Edit: I am also interested in alternate methods if anyone has suggestions. The overall goal is to find similar entries (and eliminate duplicates) based on user-submitted street addresses.

Regarding your update, you might need to apply some input cleaning to make your life easier. (e.g.: If you convert 'Ave' to 'Avenue' 'Rd' to 'Road', etc. prior to storage using soundex would become a more realistic option.) — John Parker, Dec 24 '09 at 11:49
How do you define similar addresses? Do you have some max value for Lehvenstein distance that is limit for similarity, etc? — Juha Syrjälä, Dec 24 '09 at 11:50
How about "923 Bird Road, Apt 6" and "23 Bird Road, Apt 6"? Are they similar? Lehvenstein distance would say that they are, after all there is only one character difference, however geographically one could consider them not to be very similar. — Juha Syrjälä, Dec 24 '09 at 11:56
@Juha: That is a very good point. Plus my addresses are grouped within a hundred mile radius. So using raw Levenshtein may be worthless. — phirschybar, Dec 24 '09 at 11:59
And 7==levenshtein("12 Bird Road, Apt 6" "12 Bird Rd. #6"). Given that the shorter string is 14 characters long that's not very similar ;-) — VolkerK, Dec 24 '09 at 11:59
@VolkerK: Also true. Ok then. String comparison (while cool) is not the smart way to do it. Any suggestions or know of any libraries (php) which help to parse out (diagram) street addresses into parts perhaps?? — phirschybar, Dec 24 '09 at 12:01
@phirschybar: Could you give a larger set of examples of different kinds of addressess and their variations? — Juha Syrjälä, Dec 24 '09 at 12:10
@Juha: Yes. In fact, grouping the similar results is the first step and eliminating them manually is the second. My client is looking to have that manual control in the second step. So, just being able to give them groups of the closely matching addresses will go a long way. — phirschybar, Dec 24 '09 at 12:59
@phirschybar: Have you actually implemented the algorithm where you compare all addresses with Lehvenstein distance? How long it does actually take? — Juha Syrjälä, Dec 24 '09 at 13:54
@Juha: I have not yet implemented it. Still strategizing on the best approach. — phirschybar, Dec 24 '09 at 14:51
Can you limit the addresses to a certain area in the world, i.e. are there only _x_ "common" formats? Google provides a geocoding service where you send a (more or less) free-form address-string and receive structured information about the address ( http://code.google.com/apis/maps/documentation/services.html#Geocoding ). But for thousands of addresses .... I don't think so, unless you pay them :-) — VolkerK, Dec 25 '09 at 10:37

score 7 · Accepted Answer · edited Jun 18 '11 at 14:21

I think a better way to group similar addresses would be to:

create a database with two tables - one for the address (and a id), one for the soundexes of words or literal numbers in the address (with the foreign key of the addresses table)
uppercase the address, replace anything other than [A-Z] or [0-9] with a space
split the address by space, calculate the soundex of each 'word', leave anything with just digits as is and store it in the soundexes table with the foreign key of the address you started with

for each address (with id $target) find the most similar addresses:

SELECT similar.id, similar.address, count(*) 
FROM adress similar, word cmp, word src
WHERE src.address_id=$target
AND src.soundex=cmp.soundex
AND cmp.address_id=similar.id
ORDER BY count(*)
LIMIT $some_value;

calculate the levenstein difference between your source address and the top few values returned by the query.

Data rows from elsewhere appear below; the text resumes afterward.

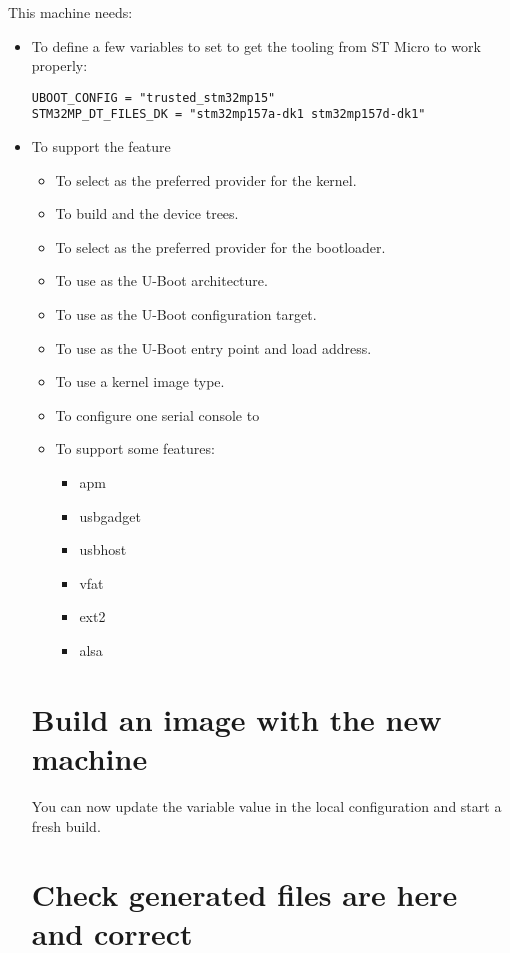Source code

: This  machine needs:

\if{}
\begin{itemize}
  \item To define a few variables to set to get the tooling from ST
    Micro to work properly:
\begin{verbatim}
UBOOT_CONFIG = "trusted_stm32mp15"
STM32MP_DT_FILES_DK = "stm32mp157a-dk1 stm32mp157d-dk1"
\end{verbatim}
  \item To support the  feature
\else
\begin{itemize}
  \item To select  as the preferred provider
    for the kernel.
  \item To build  and the
     device trees.
  \item To select  as the preferred provider
    for the bootloader.
  \item To use  as the U-Boot architecture.
  \item To use  as the U-Boot
    configuration target.
  \item To use  as the U-Boot entry point and load
    address.
  \item To use a  kernel image type.
  \item To configure one serial console to 
  \item To support some features:
    \begin{itemize}
      \item apm
      \item usbgadget
      \item usbhost
      \item vfat
      \item ext2
      \item alsa
    \end{itemize}
\fi
\end{itemize}
\section{Build an image with the new machine}

You can now update the  variable value in the local configuration
and start a fresh build.

\section{Check generated files are here and correct}


\end{itemize}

(doing any sort of operation on large arrays is often faster in databases)

I would use normalized addresses in above algoritm. That is, addresses where abbreviations have been removed etc. ( "Ave." changed to "Avenue" etc) — Juha Syrjälä, Dec 24 '09 at 12:13

score 3 · Answer 2 · answered Dec 24 '09 at 11:41

3

I think you cannot avoid looping through the array as the levenstein() function takes only strings and not an array as input.

You can do something like:

for($i=0;$i<count($array)-1;$i++)
{
    for($j=$i+1;$j<count($array);$j++)
    {
        $lev = levenshtein($array[$i],$array[$j]);
        if($lev == 0)
        {
            // exact match
        }
        else if($lev <= THRESHOLD)
        {
            // similar
        }
    }
}

answered Dec 24 '09 at 11:41

codaddict

445,704
82
492
529

1

I am afraid of this as it would do 25 million comparisons. – phirschybar Dec 24 '09 at 11:47
1

@phirschybar: Actually it will be 12.5 Million, we are comparing only distinct pairs, if pair(X,Y) is compared, we skip comparing pair(Y,X). – codaddict Dec 24 '09 at 11:51

VolkerK · Answer 3 · 2009-12-24T12:03:35.793

You can use a bk-tree to speed-up the search/comparison.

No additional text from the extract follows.